Wow. Bryan Singer said on the X-Men DVD bonus features how he only felt like he got to make half a movie. Although I praised him for keeping introductions to a minimum, in an ensemble superhero movie like that those will still take up enough time that the main plot needs to be fairly basic. Especially when you have a limited budget and can only shoot so many scenes.
Singer was looking forward to getting a whole second movie to really tell the story he wanted to – and man did he hit a home run!
The film grips you from the very first scene, as we are introduced to the phenomenal character of Nightcrawler (Alan Cumming) attempting to kill the President of the United States. Then we see how Mystique, in the body of the late Senator Kelly, is trying to stop the Mutant Registration Bill the real Senator Kelly introduced while alive but the insidious Colonel William Stryker (Brian Cox, who played every old man in early 2000s movies) has even more nefarious means in mind to eliminate mutantkind. His issues stem from his utter hatred of his son Jason (Michael Reid McKay),
and he’s brainwashed Lady Deathstrike (Kelly Hu) into being his henchwoman. This is the rare battle which unites Magneto and Mystique with Professor X, Wolverine, Storm, Cyclops, Jean Grey, Rogue, Iceman (Shawn Ashmore, in a greatly expanded role from the first film), and Pyro (Aaron Stanford)…at least for now.
Things also get more complicated when Striker turns out to be the man with the key to Wolverine’s dark, unknown past.
The movie is over two hours long but there is not one boring second. Besides the excitement of the main plot, in all its complexities, we get wonderful arcs for SO MANY of the characters, beautiful one-on-one moments between various pairs of characters peppered throughout the grand plot and making the pacing perfect, a litany of stunningly choreographed fight scenes, special effects that haven’t aged at all (especially Nightcrawler’s teleportation), and terrific performances. Although Ray Park and Tyler Mane are missed, all the other major cast members from the first film return and they, along with the new stars, the writers, and the below-the-line talent, put together a phenomenal work.

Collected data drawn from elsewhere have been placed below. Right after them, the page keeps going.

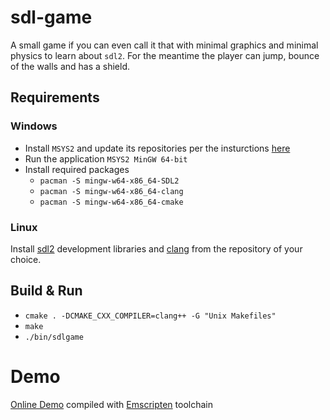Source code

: # sdl-game

A small game if you can even call it that with minimal graphics and minimal physics to learn about `sdl2`. For the meantime the player can jump, bounce of the walls and has a shield.

## Requirements

### Windows

- Install `MSYS2` and update its repositories per the insturctions [here](https://www.msys2.org/)
- Run the application `MSYS2 MinGW 64-bit`
- Install required packages
    - `pacman -S mingw-w64-x86_64-SDL2`
    - `pacman -S mingw-w64-x86_64-clang`
    - `pacman -S mingw-w64-x86_64-cmake`
    
### Linux

Install [sdl2](https://www.libsdl.org/index.php) development libraries and [clang](https://clang.llvm.org/) from the repository of your choice.

## Build & Run

- `cmake . -DCMAKE_CXX_COMPILER=clang++ -G "Unix Makefiles"` 
- `make`
- `./bin/sdlgame`

# Demo
[Online Demo](https://utku.website/sdl-web/) compiled with [Emscripten](https://emscripten.org/) toolchain




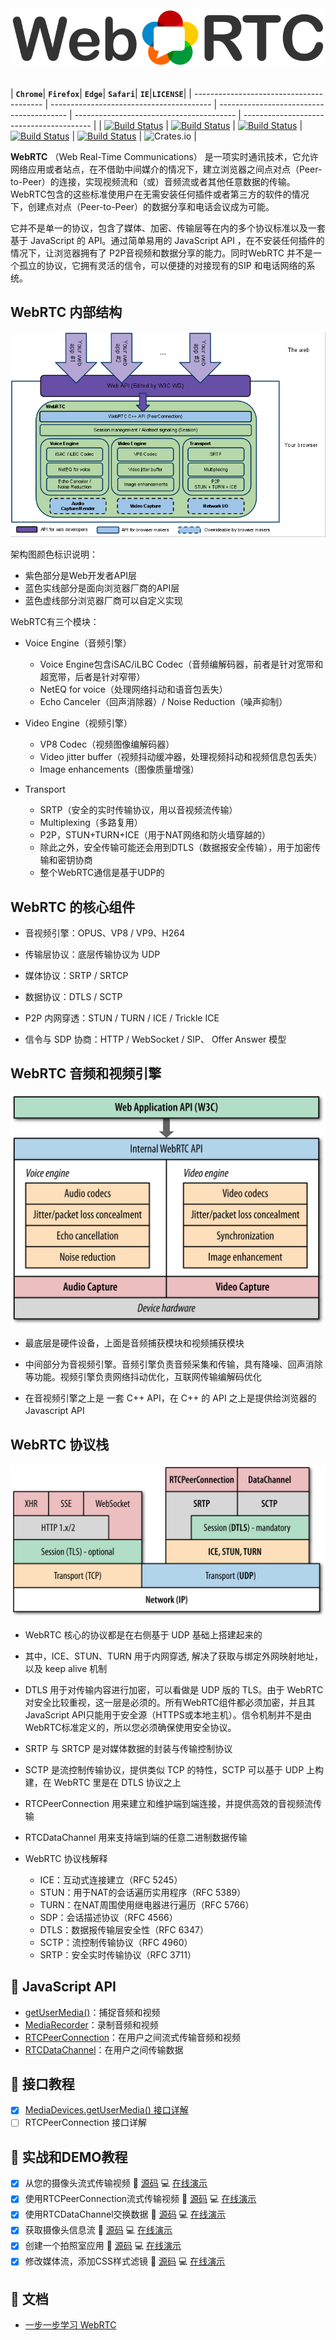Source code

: <div align="center">
  <img src="/docs/images/webrtc-logo740x140.png"><br><br>
</div>

| **`Chrome`**| **`Firefox`**| **`Edge`**| **`Safari`**| **`IE`**|**`LICENSE`**|
| ---------------------------------------- | ---------------------------------------- | ---------------------------------------- | ---------------------------------------- | ---------------------------------------- |
| [![Build Status](https://ci.tensorflow.org/buildStatus/icon?job=tensorflow-master-cpu)](https://ci.tensorflow.org/job/tensorflow-master-cpu) | [![Build Status](https://ci.tensorflow.org/buildStatus/icon?job=tensorflow-master-cpu)](https://ci.tensorflow.org/job/tensorflow-master-cpu) | [![Build Status](https://ci.tensorflow.org/buildStatus/icon?job=tensorflow-master-linux-gpu)](https://ci.tensorflow.org/job/tensorflow-master-linux-gpu) | [![Build Status](https://ci.tensorflow.org/buildStatus/icon?job=tensorflow-master-cpu)](https://ci.tensorflow.org/job/tensorflow-master-cpu) | [![Build Status](https://ci.tensorflow.org/buildStatus/icon?job=tensorflow-master-win-cmake-py)](https://ci.tensorflow.org/job/tensorflow-master-win-cmake-py) | ![Crates.io](https://img.shields.io/crates/l/rustc-serialize.svg) |

**WebRTC** （Web Real-Time Communications） 是一项实时通讯技术，它允许网络应用或者站点，在不借助中间媒介的情况下，建立浏览器之间点对点（Peer-to-Peer）的连接，实现视频流和（或）音频流或者其他任意数据的传输。WebRTC包含的这些标准使用户在无需安装任何插件或者第三方的软件的情况下，创建点对点（Peer-to-Peer）的数据分享和电话会议成为可能。  

它并不是单一的协议，包含了媒体、加密、传输层等在内的多个协议标准以及一套基于 JavaScript 的 API。通过简单易用的 JavaScript API ，在不安装任何插件的情况下，让浏览器拥有了 P2P音视频和数据分享的能力。同时WebRTC 并不是一个孤立的协议，它拥有灵活的信令，可以便捷的对接现有的SIP 和电话网络的系统。   

## WebRTC 内部结构  

![demo-01](/docs/images/WebRTC内部结构.png)   

架构图颜色标识说明：  

* 紫色部分是Web开发者API层  
* 蓝色实线部分是面向浏览器厂商的API层  
* 蓝色虚线部分浏览器厂商可以自定义实现  

WebRTC有三个模块：  
* Voice Engine（音频引擎）  

  * Voice Engine包含iSAC/iLBC Codec（音频编解码器，前者是针对宽带和超宽带，后者是针对窄带）  
  * NetEQ for voice（处理网络抖动和语音包丢失）  
  * Echo Canceler（回声消除器）/ Noise Reduction（噪声抑制）  

* Video Engine（视频引擎）  
  * VP8 Codec（视频图像编解码器）  
  * Video jitter buffer（视频抖动缓冲器，处理视频抖动和视频信息包丢失）  
  * Image enhancements（图像质量增强）  
* Transport   
  * SRTP（安全的实时传输协议，用以音视频流传输）  
  * Multiplexing（多路复用）  
  * P2P，STUN+TURN+ICE（用于NAT网络和防火墙穿越的）  
  * 除此之外，安全传输可能还会用到DTLS（数据报安全传输），用于加密传输和密钥协商   
  * 整个WebRTC通信是基于UDP的  

## WebRTC 的核心组件  

* 音视频引擎：OPUS、VP8 / VP9、H264  

* 传输层协议：底层传输协议为 UDP  

* 媒体协议：SRTP / SRTCP  

* 数据协议：DTLS / SCTP  

* P2P 内网穿透：STUN / TURN / ICE / Trickle ICE  

* 信令与 SDP 协商：HTTP / WebSocket / SIP、 Offer Answer 模型  

## WebRTC 音频和视频引擎  

![demo-01](/docs/images/WebRTC音频和视频引擎.png)  

* 最底层是硬件设备，上面是音频捕获模块和视频捕获模块  

* 中间部分为音视频引擎。音频引擎负责音频采集和传输，具有降噪、回声消除等功能。视频引擎负责网络抖动优化，互联网传输编解码优化  

* 在音视频引擎之上是 一套 C++ API，在 C++ 的 API 之上是提供给浏览器的Javascript API       　　　　
## WebRTC 协议栈  

![WebRTC协议栈](/docs/images/WebRTC协议栈.png)   

* WebRTC 核心的协议都是在右侧基于 UDP 基础上搭建起来的  

* 其中，ICE、STUN、TURN 用于内网穿透, 解决了获取与绑定外网映射地址，以及 keep alive 机制  
* DTLS 用于对传输内容进行加密，可以看做是 UDP 版的 TLS。由于 WebRTC 对安全比较重视，这一层是必须的。所有WebRTC组件都必须加密，并且其JavaScript API只能用于安全源（HTTPS或本地主机）。信令机制并不是由WebRTC标准定义的，所以您必须确保使用安全协议。  

* SRTP 与 SRTCP 是对媒体数据的封装与传输控制协议  

* SCTP 是流控制传输协议，提供类似 TCP 的特性，SCTP 可以基于 UDP 上构建，在 WebRTC 里是在 DTLS 协议之上  

* RTCPeerConnection 用来建立和维护端到端连接，并提供高效的音视频流传输  

* RTCDataChannel 用来支持端到端的任意二进制数据传输  

* WebRTC 协议栈解释  
  * ICE：互动式连接建立（RFC 5245）  
  * STUN：用于NAT的会话遍历实用程序（RFC 5389）  
  * TURN：在NAT周围使用继电器进行遍历（RFC 5766）  
  * SDP：会话描述协议（RFC 4566）  
  * DTLS：数据报传输层安全性（RFC 6347）  
  * SCTP：流控制传输协议（RFC 4960）  
  * SRTP：安全实时传输协议（RFC 3711）  

## :hibiscus:  JavaScript API  

* [getUserMedia()](https://webrtc.github.io/samples/src/content/getusermedia/gum/)：捕捉音频和视频  
* [MediaRecorder](https://webrtc.github.io/samples/src/content/getusermedia/record/)：录制音频和视频  
* [RTCPeerConnection](https://webrtc.github.io/samples/src/content/peerconnection/pc1/)：在用户之间流式传输音频和视频  
* [RTCDataChannel](https://webrtc.github.io/samples/src/content/datachannel/basic/)：在用户之间传输数据  

## :tulip: 接口教程  
- [x] [MediaDevices.getUserMedia() 接口详解](/docs/webrtc_tutorial_01.md)     
- [ ] RTCPeerConnection 接口详解 

## :bouquet: 实战和DEMO教程  

- [x] 从您的摄像头流式传输视频   :memo: [源码](/docs/demo-01/index.html)  :computer: [在线演示](https://webrtc.tinywan.com/demo-01/index.html)  
- [x] 使用RTCPeerConnection流式传输视频  :memo: [源码](/docs/demo-02/index.html)  :computer: [在线演示](https://webrtc.tinywan.com/demo-02/index.html)  
- [x] 使用RTCDataChannel交换数据 :memo: [源码](/docs/demo-03/index.html)  :computer: [在线演示](https://webrtc.tinywan.com/demo-03/index.html)   
- [x] 获取摄像头信息流  :memo: [源码](/docs/tinywan-demo-01/index.html)  :computer: [在线演示](https://webrtc.tinywan.com/tinywan-demo-01/index.html)   
- [x] 创建一个拍照室应用  :memo: [源码](/docs/tinywan-demo-02/index.html)  :computer: [在线演示](https://webrtc.tinywan.com/tinywan-demo-02/index.html)  
- [x] 修改媒体流，添加CSS样式滤镜  :memo: [源码](/docs/tinywan-demo-03/index.html)  :computer: [在线演示](https://webrtc.tinywan.com/tinywan-demo-03/index.html)  

## :blue_book: 文档  

* [一步一步学习 WebRTC](https://codelabs.developers.google.com/codelabs/webrtc-web)  

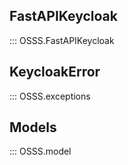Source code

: ## FastAPIKeycloak
::: OSSS.FastAPIKeycloak

## KeycloakError
::: OSSS.exceptions

## Models
::: OSSS.model
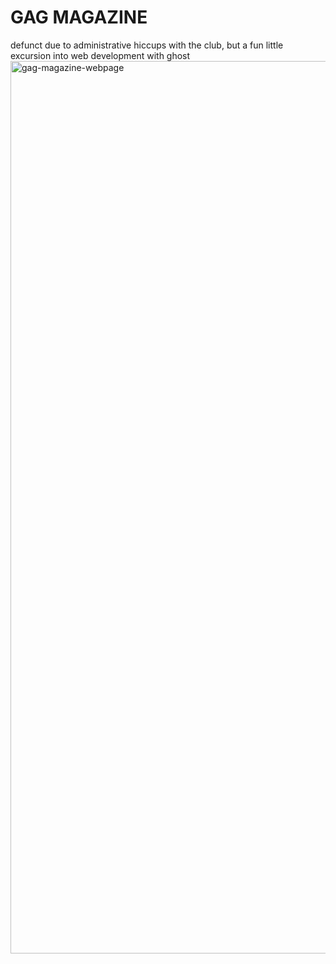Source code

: # GAG MAGAZINE
defunct due to administrative hiccups with the club, but a fun little excursion into web development with ghost
<img width="1428" alt="gag-magazine-webpage" src="https://github.com/ozanbayiz/gag-website/assets/7884381/6c64c5d6-8608-47b3-8959-2f971b0d7595">
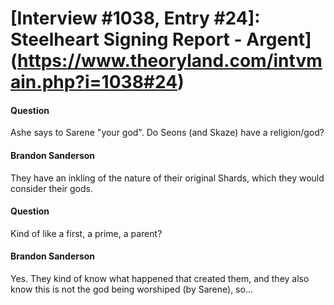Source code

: # [Interview #1038, Entry #24]: Steelheart Signing Report - Argent](https://www.theoryland.com/intvmain.php?i=1038#24)

#### Question

Ashe says to Sarene "your god". Do Seons (and Skaze) have a religion/god?

#### Brandon Sanderson

They have an inkling of the nature of their original Shards, which they would consider their gods.

#### Question

Kind of like a first, a prime, a parent?

#### Brandon Sanderson

Yes. They kind of know what happened that created them, and they also know this is not the god being worshiped (by Sarene), so...


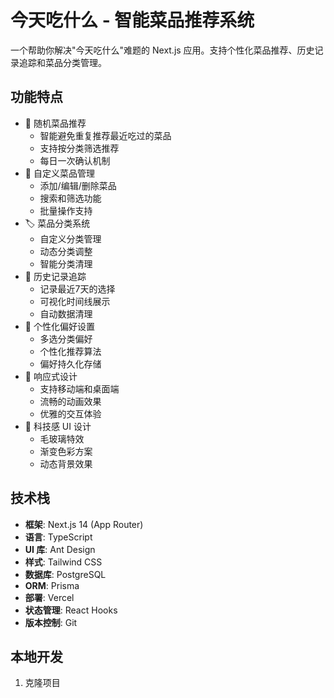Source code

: # 今天吃什么 - 智能菜品推荐系统

一个帮助你解决"今天吃什么"难题的 Next.js 应用。支持个性化菜品推荐、历史记录追踪和菜品分类管理。

## 功能特点

- 🎲 随机菜品推荐
  - 智能避免重复推荐最近吃过的菜品
  - 支持按分类筛选推荐
  - 每日一次确认机制
- 📝 自定义菜品管理
  - 添加/编辑/删除菜品
  - 搜索和筛选功能
  - 批量操作支持
- 🏷️ 菜品分类系统
  - 自定义分类管理
  - 动态分类调整
  - 智能分类清理
- 🔄 历史记录追踪
  - 记录最近7天的选择
  - 可视化时间线展示
  - 自动数据清理
- 🎯 个性化偏好设置
  - 多选分类偏好
  - 个性化推荐算法
  - 偏好持久化存储
- 📱 响应式设计
  - 支持移动端和桌面端
  - 流畅的动画效果
  - 优雅的交互体验
- 🌙 科技感 UI 设计
  - 毛玻璃特效
  - 渐变色彩方案
  - 动态背景效果

## 技术栈

- **框架**: Next.js 14 (App Router)
- **语言**: TypeScript
- **UI 库**: Ant Design
- **样式**: Tailwind CSS
- **数据库**: PostgreSQL
- **ORM**: Prisma
- **部署**: Vercel
- **状态管理**: React Hooks
- **版本控制**: Git

## 本地开发

1. 克隆项目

At the helm we have Bryan Singer, who really shows us his filmmaking ingenuity. Too bad he couldn’t stay away from young boys and has killed his own career; we saw here what a gift he had.
*SPOILERS*
The one thing I feel the need to mention – I couldn’t believe the X-Men let Jason die at the end. I’ve seen rationalization that Dark Cerebro was falling apart, but it wasn’t doing so THAT fast. If there was enough time for Nightcrawler to come back and save Charles he could have easily taken a few seconds and done the same for Jason. Understandably, that’s much less important to them, but Jason was an innocent person who had already been through so much trauma; why did the X-Men not even give him a passing thought? This doesn’t affect my love of the movie but I had wished they’d at least explained their decision by making clear it was a mercy kill (or a mercy let-die). Regardless, Mutant 143’s story is so utterly powerful and tragic that it easily adds to the movie’s wallop.
*SPOILERS*
Fantastic!
Bottom Line: I NEVER get sick of it.